Le 11 mars, la porte-parole de la diplomatie américaine, Jennifer Psaki, déclarait sans ambages : « Comme nous le disons depuis longtemps, Assad doit partir et être remplacé au terme d’une transition politique et négociée représentative des Syriens. » Quatre jours plus tard, le secrétaire d’État John Kerry soulignait que Washington devra « négocier » avec Assadpour mettre fin au conflit syrien. En clair, cela devrait signifier que l’administration Obama veut discuter avec le président syrien des conditions de son départ, si l’on en croit les termes de la déclaration de Mme Psaki.

Cette position officielle illustre soit une naïveté déconcertante, soit une méconnaissance totale de certaines réalités les plus élémentaires. Songer un seul instant que Bachar el-Assad se prêtera au jeu d’une « négociation » portant sur son éviction revient à faire montre d’une incommensurable cécité politique. D’ailleurs, le régime syrien n’a pas tardé à saisir la balle au vol, affirmant que John Kerry a reconnu la « légitimité » d’Assad. Ce dernier a vite fait de sauter aux conclusions, en relevant, avec sa traditionnelle arrogance, que les États-Unis devraient joindre les « actes » à la parole après la déclaration du secrétaire d’État.

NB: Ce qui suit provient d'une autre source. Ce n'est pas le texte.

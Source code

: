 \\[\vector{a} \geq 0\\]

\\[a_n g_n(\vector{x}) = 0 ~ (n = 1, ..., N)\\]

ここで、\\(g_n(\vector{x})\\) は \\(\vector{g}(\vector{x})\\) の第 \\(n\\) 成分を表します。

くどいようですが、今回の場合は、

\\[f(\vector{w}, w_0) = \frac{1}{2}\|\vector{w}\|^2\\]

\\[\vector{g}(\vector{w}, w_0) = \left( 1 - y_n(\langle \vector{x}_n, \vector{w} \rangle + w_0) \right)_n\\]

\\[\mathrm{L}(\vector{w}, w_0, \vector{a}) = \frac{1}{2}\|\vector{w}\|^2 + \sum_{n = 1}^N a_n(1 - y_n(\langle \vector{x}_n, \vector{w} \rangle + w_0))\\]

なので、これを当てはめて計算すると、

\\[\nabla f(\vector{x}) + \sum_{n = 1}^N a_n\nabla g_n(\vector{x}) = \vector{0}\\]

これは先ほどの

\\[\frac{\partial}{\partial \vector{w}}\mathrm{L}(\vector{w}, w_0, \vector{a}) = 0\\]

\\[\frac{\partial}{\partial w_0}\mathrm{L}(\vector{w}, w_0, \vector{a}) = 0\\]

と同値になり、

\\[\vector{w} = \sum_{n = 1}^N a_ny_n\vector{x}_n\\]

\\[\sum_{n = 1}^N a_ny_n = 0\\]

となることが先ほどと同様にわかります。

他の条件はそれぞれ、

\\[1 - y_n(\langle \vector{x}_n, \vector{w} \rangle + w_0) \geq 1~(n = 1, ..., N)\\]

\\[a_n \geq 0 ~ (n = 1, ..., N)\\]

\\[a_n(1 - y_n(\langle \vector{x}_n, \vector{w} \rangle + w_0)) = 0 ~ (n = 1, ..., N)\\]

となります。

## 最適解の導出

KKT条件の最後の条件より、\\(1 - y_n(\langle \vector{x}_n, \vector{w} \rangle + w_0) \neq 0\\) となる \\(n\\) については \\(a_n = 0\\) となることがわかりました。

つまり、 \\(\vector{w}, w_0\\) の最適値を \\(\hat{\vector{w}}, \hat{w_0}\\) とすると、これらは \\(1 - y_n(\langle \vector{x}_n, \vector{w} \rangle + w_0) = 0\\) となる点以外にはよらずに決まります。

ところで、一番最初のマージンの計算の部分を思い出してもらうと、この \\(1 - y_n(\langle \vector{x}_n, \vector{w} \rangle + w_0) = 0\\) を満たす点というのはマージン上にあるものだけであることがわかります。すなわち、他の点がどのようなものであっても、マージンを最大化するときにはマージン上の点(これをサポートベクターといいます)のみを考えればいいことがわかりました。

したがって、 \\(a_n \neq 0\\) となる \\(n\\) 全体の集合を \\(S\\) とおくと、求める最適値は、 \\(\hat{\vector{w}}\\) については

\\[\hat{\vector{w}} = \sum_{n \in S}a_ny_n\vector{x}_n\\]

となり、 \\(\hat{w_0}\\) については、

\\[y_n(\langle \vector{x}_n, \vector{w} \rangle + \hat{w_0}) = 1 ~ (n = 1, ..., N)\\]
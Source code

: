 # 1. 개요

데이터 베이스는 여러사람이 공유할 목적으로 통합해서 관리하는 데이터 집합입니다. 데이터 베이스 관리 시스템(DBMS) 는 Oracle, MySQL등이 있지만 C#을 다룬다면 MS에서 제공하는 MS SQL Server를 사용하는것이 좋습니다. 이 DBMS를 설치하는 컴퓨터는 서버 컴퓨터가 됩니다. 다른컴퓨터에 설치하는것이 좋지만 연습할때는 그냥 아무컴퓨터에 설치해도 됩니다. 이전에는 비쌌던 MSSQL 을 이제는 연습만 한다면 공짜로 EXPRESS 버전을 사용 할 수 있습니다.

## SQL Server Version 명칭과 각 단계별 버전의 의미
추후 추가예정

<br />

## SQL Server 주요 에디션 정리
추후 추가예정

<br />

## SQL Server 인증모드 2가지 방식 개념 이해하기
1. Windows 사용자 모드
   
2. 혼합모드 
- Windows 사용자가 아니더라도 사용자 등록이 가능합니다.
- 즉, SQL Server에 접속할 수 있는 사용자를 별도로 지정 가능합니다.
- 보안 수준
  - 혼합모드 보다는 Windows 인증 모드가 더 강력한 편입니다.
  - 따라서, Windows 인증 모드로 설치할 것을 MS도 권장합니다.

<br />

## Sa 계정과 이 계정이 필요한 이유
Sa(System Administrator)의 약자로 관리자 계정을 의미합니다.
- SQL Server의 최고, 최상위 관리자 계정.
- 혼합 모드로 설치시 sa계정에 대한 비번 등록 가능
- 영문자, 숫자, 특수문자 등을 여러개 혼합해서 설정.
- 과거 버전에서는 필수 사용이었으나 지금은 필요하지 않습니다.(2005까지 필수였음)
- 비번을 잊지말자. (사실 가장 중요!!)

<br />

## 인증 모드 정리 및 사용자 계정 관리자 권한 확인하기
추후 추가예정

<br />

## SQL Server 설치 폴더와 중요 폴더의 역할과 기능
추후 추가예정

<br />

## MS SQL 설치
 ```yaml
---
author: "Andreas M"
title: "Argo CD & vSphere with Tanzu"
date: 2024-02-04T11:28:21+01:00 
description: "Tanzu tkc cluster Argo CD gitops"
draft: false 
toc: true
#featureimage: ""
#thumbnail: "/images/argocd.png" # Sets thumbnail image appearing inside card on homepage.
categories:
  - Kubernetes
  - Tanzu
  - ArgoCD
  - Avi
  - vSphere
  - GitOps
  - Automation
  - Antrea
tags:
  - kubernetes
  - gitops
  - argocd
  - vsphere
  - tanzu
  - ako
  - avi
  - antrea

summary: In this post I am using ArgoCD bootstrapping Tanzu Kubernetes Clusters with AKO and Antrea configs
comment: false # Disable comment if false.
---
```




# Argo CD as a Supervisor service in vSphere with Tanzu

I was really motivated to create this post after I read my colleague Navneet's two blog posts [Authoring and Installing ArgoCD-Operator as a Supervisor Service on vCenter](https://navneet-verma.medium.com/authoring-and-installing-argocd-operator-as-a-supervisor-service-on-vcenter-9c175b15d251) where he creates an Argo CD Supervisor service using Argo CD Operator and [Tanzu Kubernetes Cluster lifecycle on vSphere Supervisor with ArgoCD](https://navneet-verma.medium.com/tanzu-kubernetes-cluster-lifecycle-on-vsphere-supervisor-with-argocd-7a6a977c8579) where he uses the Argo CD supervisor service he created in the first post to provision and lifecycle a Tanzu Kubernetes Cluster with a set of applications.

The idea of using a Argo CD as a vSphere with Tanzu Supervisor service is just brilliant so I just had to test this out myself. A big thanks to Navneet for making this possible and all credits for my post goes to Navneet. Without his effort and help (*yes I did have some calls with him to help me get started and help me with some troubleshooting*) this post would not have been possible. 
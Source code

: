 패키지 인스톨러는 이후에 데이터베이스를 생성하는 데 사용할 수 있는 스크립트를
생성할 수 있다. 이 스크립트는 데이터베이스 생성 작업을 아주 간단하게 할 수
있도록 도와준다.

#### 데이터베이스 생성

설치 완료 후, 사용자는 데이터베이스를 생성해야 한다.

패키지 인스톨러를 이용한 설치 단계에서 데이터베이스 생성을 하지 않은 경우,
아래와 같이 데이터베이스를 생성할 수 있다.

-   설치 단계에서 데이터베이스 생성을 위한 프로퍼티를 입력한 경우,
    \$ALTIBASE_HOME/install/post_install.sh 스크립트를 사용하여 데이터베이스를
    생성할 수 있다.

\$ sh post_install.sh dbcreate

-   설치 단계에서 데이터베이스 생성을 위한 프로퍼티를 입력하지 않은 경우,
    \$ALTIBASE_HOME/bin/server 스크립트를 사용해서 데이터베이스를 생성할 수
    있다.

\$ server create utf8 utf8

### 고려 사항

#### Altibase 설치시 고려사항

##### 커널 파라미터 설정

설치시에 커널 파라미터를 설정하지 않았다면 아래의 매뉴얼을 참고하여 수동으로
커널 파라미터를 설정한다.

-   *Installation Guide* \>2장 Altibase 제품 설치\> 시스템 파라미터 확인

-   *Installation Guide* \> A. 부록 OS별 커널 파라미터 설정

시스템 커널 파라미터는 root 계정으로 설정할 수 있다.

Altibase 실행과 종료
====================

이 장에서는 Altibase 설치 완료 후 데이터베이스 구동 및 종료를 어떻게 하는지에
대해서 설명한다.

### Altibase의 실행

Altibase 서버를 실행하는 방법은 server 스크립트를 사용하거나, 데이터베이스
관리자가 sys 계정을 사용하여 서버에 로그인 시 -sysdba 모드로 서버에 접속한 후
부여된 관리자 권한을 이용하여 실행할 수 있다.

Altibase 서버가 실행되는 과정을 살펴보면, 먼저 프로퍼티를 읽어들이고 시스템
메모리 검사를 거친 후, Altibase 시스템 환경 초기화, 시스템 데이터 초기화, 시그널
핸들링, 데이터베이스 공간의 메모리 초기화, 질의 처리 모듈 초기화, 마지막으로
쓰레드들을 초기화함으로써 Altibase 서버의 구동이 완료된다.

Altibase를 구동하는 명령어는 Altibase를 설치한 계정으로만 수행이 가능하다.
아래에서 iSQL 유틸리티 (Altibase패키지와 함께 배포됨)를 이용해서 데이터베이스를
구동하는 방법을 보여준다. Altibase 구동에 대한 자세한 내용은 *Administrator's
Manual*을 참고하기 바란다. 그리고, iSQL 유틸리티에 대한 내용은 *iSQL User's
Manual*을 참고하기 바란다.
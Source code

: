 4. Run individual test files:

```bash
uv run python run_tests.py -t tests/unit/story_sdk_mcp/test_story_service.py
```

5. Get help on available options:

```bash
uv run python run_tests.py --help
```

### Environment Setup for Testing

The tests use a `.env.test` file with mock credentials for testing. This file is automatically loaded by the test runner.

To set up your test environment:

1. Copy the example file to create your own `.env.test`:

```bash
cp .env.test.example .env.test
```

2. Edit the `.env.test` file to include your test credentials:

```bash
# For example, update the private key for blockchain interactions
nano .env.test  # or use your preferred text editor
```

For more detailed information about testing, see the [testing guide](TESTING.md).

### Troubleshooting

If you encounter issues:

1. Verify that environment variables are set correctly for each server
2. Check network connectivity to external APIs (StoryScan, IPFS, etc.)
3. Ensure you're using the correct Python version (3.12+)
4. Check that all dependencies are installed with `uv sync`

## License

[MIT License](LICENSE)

Damas s’emploie ainsi à imposer ses propres conditions à la « négociation » prônée par M. Kerry. Comment pourrait-il en être autrement lorsque l’on sait que Washington est prêt à tout céder pour aboutir à un accord avec l’Iran. Sauf qu’un tel empressement qui se fait au détriment de toutes les positions précédentes adoptées par cette même équipe Obama a pour résultat ce que Walid Joumblatt a résumé en une petite phrase lapidaire : « Les Américains sont de grands menteurs. » Une façon crue de dire que l’actuelle administration US a perdu – et pour de bon – toute crédibilité devant les opinions publiques dans le monde. Surtout aux yeux de ceux qui se faisaient encore quelque illusion au sujet de la cohérence de la politique étrangère de Washington.